## Problem to work on
When you write out the listing, keep each word exactly as it stands but include none of its images.
——————————
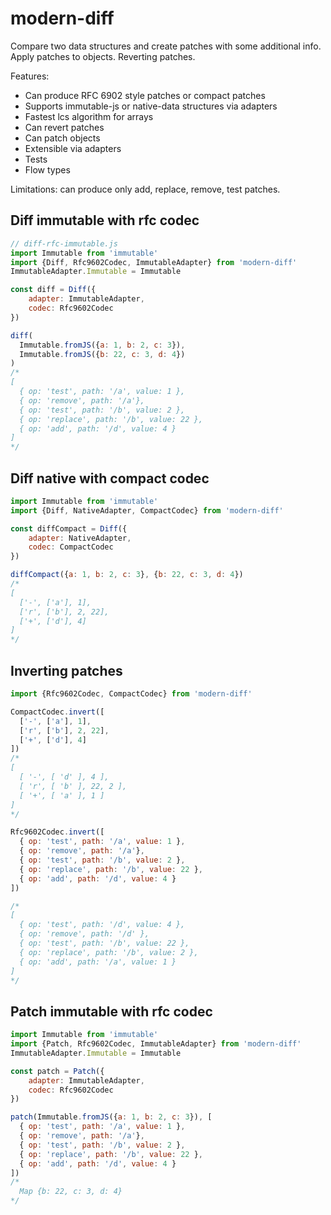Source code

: modern-diff
===========

Compare two data structures and create patches with some additional info. Apply patches to objects. Reverting patches.

Features:

-	Can produce RFC 6902 style patches or compact patches
-	Supports immutable-js or native-data structures via adapters
-	Fastest lcs algorithm for arrays
-	Can revert patches
-	Can patch objects
-	Extensible via adapters
-	Tests
-	Flow types

Limitations: can produce only add, replace, remove, test patches.

Diff immutable with rfc codec
-----------------------------

```javascript
// diff-rfc-immutable.js
import Immutable from 'immutable'
import {Diff, Rfc9602Codec, ImmutableAdapter} from 'modern-diff'
ImmutableAdapter.Immutable = Immutable

const diff = Diff({
    adapter: ImmutableAdapter,
    codec: Rfc9602Codec
})

diff(
  Immutable.fromJS({a: 1, b: 2, c: 3}),
  Immutable.fromJS({b: 22, c: 3, d: 4})
)
/*
[
  { op: 'test', path: '/a', value: 1 },
  { op: 'remove', path: '/a'},
  { op: 'test', path: '/b', value: 2 },
  { op: 'replace', path: '/b', value: 22 },
  { op: 'add', path: '/d', value: 4 }
]
*/
```

Diff native with compact codec
------------------------------

```javascript
import Immutable from 'immutable'
import {Diff, NativeAdapter, CompactCodec} from 'modern-diff'

const diffCompact = Diff({
    adapter: NativeAdapter,
    codec: CompactCodec
})

diffCompact({a: 1, b: 2, c: 3}, {b: 22, c: 3, d: 4})
/*
[
  ['-', ['a'], 1],
  ['r', ['b'], 2, 22],
  ['+', ['d'], 4]
]
*/
```

Inverting patches
-----------------

```js
import {Rfc9602Codec, CompactCodec} from 'modern-diff'

CompactCodec.invert([
  ['-', ['a'], 1],
  ['r', ['b'], 2, 22],
  ['+', ['d'], 4]
])
/*
[
  [ '-', [ 'd' ], 4 ],
  [ 'r', [ 'b' ], 22, 2 ],
  [ '+', [ 'a' ], 1 ]
]
*/

Rfc9602Codec.invert([
  { op: 'test', path: '/a', value: 1 },
  { op: 'remove', path: '/a'},
  { op: 'test', path: '/b', value: 2 },
  { op: 'replace', path: '/b', value: 22 },
  { op: 'add', path: '/d', value: 4 }
])

/*
[
  { op: 'test', path: '/d', value: 4 },
  { op: 'remove', path: '/d' },
  { op: 'test', path: '/b', value: 22 },
  { op: 'replace', path: '/b', value: 2 },
  { op: 'add', path: '/a', value: 1 }
]
*/
```

Patch immutable with rfc codec
------------------------------

```js
import Immutable from 'immutable'
import {Patch, Rfc9602Codec, ImmutableAdapter} from 'modern-diff'
ImmutableAdapter.Immutable = Immutable

const patch = Patch({
    adapter: ImmutableAdapter,
    codec: Rfc9602Codec
})

patch(Immutable.fromJS({a: 1, b: 2, c: 3}), [
  { op: 'test', path: '/a', value: 1 },
  { op: 'remove', path: '/a'},
  { op: 'test', path: '/b', value: 2 },
  { op: 'replace', path: '/b', value: 22 },
  { op: 'add', path: '/d', value: 4 }
])
/*
  Map {b: 22, c: 3, d: 4}
*/
```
——————————
## Finished task
Source code

: modern-diff
===========

Compare two data structures and create patches with some additional info. Apply patches to objects. Reverting patches.

Features:

-	Can produce RFC 6902 style patches or compact patches
-	Supports immutable-js or native-data structures via adapters
-	Fastest lcs algorithm for arrays
-	Can revert patches
-	Can patch objects
-	Extensible via adapters
-	Tests
-	Flow types

Limitations: can produce only add, replace, remove, test patches.

Diff immutable with rfc codec
-----------------------------

```javascript
// diff-rfc-immutable.js
import Immutable from 'immutable'
import {Diff, Rfc9602Codec, ImmutableAdapter} from 'modern-diff'
ImmutableAdapter.Immutable = Immutable

const diff = Diff({
    adapter: ImmutableAdapter,
    codec: Rfc9602Codec
})

diff(
  Immutable.fromJS({a: 1, b: 2, c: 3}),
  Immutable.fromJS({b: 22, c: 3, d: 4})
)
/*
[
  { op: 'test', path: '/a', value: 1 },
  { op: 'remove', path: '/a'},
  { op: 'test', path: '/b', value: 2 },
  { op: 'replace', path: '/b', value: 22 },
  { op: 'add', path: '/d', value: 4 }
]
*/
```

Diff native with compact codec
------------------------------

```javascript
import Immutable from 'immutable'
import {Diff, NativeAdapter, CompactCodec} from 'modern-diff'

const diffCompact = Diff({
    adapter: NativeAdapter,
    codec: CompactCodec
})

diffCompact({a: 1, b: 2, c: 3}, {b: 22, c: 3, d: 4})
/*
[
  ['-', ['a'], 1],
  ['r', ['b'], 2, 22],
  ['+', ['d'], 4]
]
*/
```

Inverting patches
-----------------

```js
import {Rfc9602Codec, CompactCodec} from 'modern-diff'

CompactCodec.invert([
  ['-', ['a'], 1],
  ['r', ['b'], 2, 22],
  ['+', ['d'], 4]
])
/*
[
  [ '-', [ 'd' ], 4 ],
  [ 'r', [ 'b' ], 22, 2 ],
  [ '+', [ 'a' ], 1 ]
]
*/

Rfc9602Codec.invert([
  { op: 'test', path: '/a', value: 1 },
  { op: 'remove', path: '/a'},
  { op: 'test', path: '/b', value: 2 },
  { op: 'replace', path: '/b', value: 22 },
  { op: 'add', path: '/d', value: 4 }
])

/*
[
  { op: 'test', path: '/d', value: 4 },
  { op: 'remove', path: '/d' },
  { op: 'test', path: '/b', value: 22 },
  { op: 'replace', path: '/b', value: 2 },
  { op: 'add', path: '/a', value: 1 }
]
*/
```

Patch immutable with rfc codec
------------------------------

```js
import Immutable from 'immutable'
import {Patch, Rfc9602Codec, ImmutableAdapter} from 'modern-diff'
ImmutableAdapter.Immutable = Immutable

const patch = Patch({
    adapter: ImmutableAdapter,
    codec: Rfc9602Codec
})

patch(Immutable.fromJS({a: 1, b: 2, c: 3}), [
  { op: 'test', path: '/a', value: 1 },
  { op: 'remove', path: '/a'},
  { op: 'test', path: '/b', value: 2 },
  { op: 'replace', path: '/b', value: 22 },
  { op: 'add', path: '/d', value: 4 }
])
/*
  Map {b: 22, c: 3, d: 4}
*/
```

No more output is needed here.